== ASSIGNMENT ==
Given these entries, repeat exactly the lines starting with the one that has "[Documentation Site](https://example.com/TODO) to" and going on through the one that has "# Pre-reqisites", both included, but none of the pictures.

Stored data entries
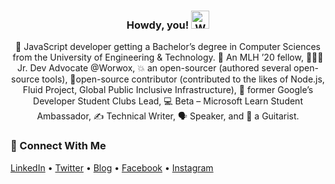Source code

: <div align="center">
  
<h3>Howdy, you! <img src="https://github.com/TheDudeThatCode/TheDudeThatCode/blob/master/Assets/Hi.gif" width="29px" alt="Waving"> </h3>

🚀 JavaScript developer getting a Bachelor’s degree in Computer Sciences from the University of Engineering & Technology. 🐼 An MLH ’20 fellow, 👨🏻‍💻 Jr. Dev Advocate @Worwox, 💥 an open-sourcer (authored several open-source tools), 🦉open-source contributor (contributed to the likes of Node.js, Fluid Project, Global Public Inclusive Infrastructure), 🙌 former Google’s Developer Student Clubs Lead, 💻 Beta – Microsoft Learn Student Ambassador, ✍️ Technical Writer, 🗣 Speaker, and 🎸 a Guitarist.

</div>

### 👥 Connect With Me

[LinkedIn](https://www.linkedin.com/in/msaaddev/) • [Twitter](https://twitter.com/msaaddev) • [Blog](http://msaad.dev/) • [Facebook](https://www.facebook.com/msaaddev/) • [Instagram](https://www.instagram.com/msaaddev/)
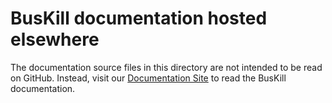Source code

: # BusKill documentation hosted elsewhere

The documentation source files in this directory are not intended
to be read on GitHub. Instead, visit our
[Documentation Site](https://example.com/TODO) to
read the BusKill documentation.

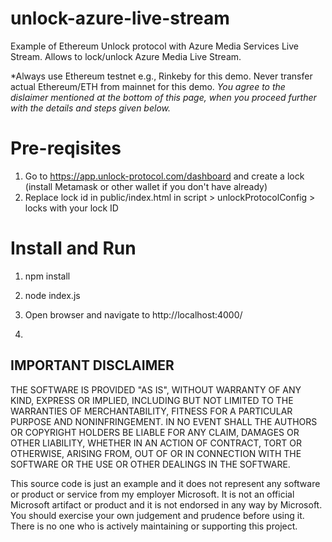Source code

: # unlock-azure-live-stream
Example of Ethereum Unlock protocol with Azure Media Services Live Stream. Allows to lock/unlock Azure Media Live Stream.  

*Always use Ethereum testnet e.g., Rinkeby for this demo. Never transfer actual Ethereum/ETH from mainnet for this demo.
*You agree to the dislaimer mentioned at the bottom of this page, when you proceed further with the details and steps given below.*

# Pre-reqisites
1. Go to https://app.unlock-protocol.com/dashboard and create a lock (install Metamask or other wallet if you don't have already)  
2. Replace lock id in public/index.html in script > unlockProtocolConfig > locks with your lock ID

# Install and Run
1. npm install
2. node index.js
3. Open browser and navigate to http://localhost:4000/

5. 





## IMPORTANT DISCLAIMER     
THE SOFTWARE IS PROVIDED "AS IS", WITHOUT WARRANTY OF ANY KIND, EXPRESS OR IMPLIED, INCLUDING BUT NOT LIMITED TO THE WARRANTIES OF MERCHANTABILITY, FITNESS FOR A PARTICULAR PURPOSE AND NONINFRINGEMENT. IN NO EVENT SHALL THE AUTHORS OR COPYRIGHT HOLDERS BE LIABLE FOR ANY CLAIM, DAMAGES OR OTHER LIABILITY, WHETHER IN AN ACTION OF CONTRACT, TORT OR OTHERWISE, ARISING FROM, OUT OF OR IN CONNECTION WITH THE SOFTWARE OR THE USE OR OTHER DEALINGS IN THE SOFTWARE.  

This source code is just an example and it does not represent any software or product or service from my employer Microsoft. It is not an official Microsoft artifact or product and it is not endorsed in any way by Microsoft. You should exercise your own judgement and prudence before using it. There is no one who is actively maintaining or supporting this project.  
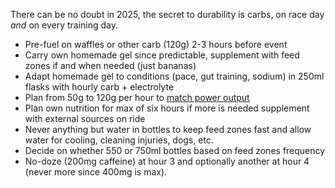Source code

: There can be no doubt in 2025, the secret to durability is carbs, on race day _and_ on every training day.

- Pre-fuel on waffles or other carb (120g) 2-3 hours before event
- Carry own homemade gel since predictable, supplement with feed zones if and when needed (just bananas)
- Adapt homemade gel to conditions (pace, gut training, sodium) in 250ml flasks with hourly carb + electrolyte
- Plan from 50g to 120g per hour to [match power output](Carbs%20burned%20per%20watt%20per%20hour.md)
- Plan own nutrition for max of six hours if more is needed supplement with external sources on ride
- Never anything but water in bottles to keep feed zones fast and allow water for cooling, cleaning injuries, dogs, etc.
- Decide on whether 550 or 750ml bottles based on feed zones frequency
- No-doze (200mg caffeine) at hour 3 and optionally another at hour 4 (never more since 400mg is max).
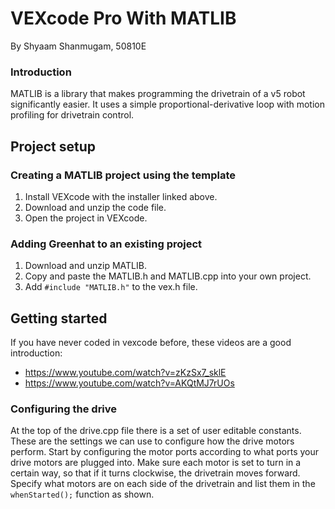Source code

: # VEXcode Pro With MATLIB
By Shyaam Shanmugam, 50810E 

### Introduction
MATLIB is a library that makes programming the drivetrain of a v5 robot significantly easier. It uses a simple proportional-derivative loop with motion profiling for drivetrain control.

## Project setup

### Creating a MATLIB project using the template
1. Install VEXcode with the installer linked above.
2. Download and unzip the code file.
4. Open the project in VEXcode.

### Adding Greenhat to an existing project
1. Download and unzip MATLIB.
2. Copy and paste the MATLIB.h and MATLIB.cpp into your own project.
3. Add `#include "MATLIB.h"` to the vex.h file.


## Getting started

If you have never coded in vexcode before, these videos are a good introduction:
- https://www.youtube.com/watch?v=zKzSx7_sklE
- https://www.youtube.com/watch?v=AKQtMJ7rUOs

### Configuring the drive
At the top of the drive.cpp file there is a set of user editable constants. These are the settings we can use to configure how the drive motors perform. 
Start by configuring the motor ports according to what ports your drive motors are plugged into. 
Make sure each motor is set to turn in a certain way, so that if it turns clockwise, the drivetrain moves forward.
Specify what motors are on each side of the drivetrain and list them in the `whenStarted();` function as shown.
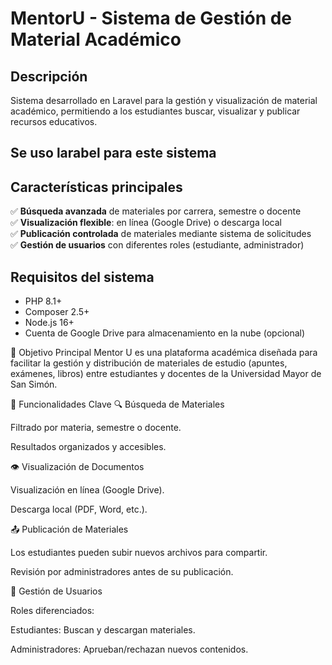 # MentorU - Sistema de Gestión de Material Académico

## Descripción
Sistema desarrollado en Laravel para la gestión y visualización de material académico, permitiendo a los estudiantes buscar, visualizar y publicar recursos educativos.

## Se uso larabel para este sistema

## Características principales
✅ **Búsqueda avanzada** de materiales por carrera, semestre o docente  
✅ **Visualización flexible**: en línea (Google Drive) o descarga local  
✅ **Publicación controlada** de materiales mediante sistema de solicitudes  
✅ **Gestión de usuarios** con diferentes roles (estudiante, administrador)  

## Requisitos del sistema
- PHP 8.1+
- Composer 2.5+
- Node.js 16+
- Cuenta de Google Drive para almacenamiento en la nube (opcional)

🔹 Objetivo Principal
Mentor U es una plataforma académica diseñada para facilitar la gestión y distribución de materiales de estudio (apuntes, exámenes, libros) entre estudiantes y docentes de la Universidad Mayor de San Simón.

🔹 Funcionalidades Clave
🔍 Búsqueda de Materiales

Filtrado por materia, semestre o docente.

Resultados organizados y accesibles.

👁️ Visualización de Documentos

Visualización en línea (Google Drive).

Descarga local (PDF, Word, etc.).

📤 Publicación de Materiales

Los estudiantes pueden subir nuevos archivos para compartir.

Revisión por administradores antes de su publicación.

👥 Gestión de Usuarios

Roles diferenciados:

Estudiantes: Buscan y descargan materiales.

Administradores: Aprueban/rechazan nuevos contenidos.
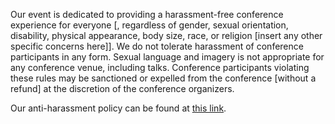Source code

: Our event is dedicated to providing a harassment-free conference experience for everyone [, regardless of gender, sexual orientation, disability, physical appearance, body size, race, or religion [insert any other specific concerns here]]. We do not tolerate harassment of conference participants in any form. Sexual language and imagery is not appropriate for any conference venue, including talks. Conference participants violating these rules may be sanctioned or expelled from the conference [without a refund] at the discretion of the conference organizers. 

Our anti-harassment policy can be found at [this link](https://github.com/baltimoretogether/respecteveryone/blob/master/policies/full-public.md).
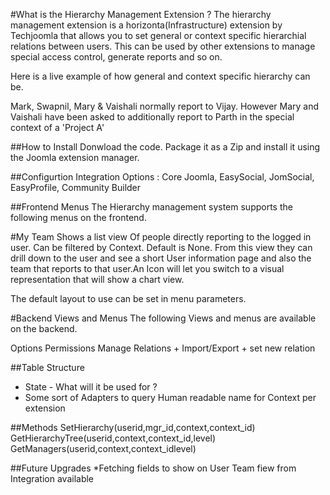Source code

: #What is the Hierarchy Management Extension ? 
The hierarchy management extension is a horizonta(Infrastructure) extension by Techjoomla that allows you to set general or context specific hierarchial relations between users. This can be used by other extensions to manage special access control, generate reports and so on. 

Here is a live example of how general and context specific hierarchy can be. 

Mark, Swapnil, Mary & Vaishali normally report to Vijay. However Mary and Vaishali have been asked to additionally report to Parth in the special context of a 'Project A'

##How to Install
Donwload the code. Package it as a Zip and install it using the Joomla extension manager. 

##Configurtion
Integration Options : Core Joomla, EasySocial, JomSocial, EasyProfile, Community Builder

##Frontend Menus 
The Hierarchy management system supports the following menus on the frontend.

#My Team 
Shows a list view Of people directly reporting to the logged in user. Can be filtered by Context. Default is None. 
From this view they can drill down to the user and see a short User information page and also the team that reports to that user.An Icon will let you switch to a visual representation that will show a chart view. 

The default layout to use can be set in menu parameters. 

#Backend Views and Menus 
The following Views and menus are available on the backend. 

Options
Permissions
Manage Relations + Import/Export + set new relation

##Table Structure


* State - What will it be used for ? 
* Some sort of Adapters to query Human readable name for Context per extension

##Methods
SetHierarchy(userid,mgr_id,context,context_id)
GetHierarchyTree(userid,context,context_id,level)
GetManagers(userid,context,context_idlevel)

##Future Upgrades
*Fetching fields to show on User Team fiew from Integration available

* * *

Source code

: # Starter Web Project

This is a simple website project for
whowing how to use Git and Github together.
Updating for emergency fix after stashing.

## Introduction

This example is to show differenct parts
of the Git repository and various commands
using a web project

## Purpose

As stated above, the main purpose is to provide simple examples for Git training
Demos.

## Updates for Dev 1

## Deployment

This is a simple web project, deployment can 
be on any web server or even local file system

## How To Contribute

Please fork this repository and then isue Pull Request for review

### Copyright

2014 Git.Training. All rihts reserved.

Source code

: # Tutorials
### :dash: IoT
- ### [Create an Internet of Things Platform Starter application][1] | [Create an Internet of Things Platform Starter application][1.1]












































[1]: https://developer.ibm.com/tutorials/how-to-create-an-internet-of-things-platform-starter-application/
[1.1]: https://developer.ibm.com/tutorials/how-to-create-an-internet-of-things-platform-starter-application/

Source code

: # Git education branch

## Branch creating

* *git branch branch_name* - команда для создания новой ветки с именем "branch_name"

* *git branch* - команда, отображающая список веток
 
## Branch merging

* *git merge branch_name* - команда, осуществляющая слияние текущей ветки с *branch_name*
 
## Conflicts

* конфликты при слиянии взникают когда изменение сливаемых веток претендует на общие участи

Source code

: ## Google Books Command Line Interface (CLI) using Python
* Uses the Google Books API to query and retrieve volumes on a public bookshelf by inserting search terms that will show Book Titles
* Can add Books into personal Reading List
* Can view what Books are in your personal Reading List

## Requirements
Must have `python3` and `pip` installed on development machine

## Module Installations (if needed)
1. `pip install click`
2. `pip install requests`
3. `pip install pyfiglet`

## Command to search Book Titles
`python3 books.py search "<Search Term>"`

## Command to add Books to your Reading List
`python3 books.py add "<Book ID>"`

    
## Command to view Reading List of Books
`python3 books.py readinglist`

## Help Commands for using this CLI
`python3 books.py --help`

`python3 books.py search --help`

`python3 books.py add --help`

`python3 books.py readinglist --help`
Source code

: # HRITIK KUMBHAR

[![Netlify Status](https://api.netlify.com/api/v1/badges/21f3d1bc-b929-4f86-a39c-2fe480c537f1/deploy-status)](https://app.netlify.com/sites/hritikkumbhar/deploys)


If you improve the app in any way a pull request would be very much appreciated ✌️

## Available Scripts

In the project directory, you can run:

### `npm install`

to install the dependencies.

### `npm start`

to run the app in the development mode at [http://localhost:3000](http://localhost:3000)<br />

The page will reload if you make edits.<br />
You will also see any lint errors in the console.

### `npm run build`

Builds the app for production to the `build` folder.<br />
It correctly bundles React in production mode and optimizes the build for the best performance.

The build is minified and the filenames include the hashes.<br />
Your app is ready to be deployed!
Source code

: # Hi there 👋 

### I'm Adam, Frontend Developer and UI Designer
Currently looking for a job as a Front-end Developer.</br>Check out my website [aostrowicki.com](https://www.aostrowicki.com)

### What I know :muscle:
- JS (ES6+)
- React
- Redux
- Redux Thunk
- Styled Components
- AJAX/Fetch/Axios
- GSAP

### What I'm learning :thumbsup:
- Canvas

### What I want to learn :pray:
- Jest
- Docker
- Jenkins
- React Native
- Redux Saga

== RESPONSE TO THE EXERCISE ==
[Documentation Site](https://example.com/TODO) to
read the BusKill documentation.

Source code

: # unlock-azure-live-stream
Example of Ethereum Unlock protocol with Azure Media Services Live Stream. Allows to lock/unlock Azure Media Live Stream.  

*Always use Ethereum testnet e.g., Rinkeby for this demo. Never transfer actual Ethereum/ETH from mainnet for this demo.
*You agree to the dislaimer mentioned at the bottom of this page, when you proceed further with the details and steps given below.*

# Pre-reqisites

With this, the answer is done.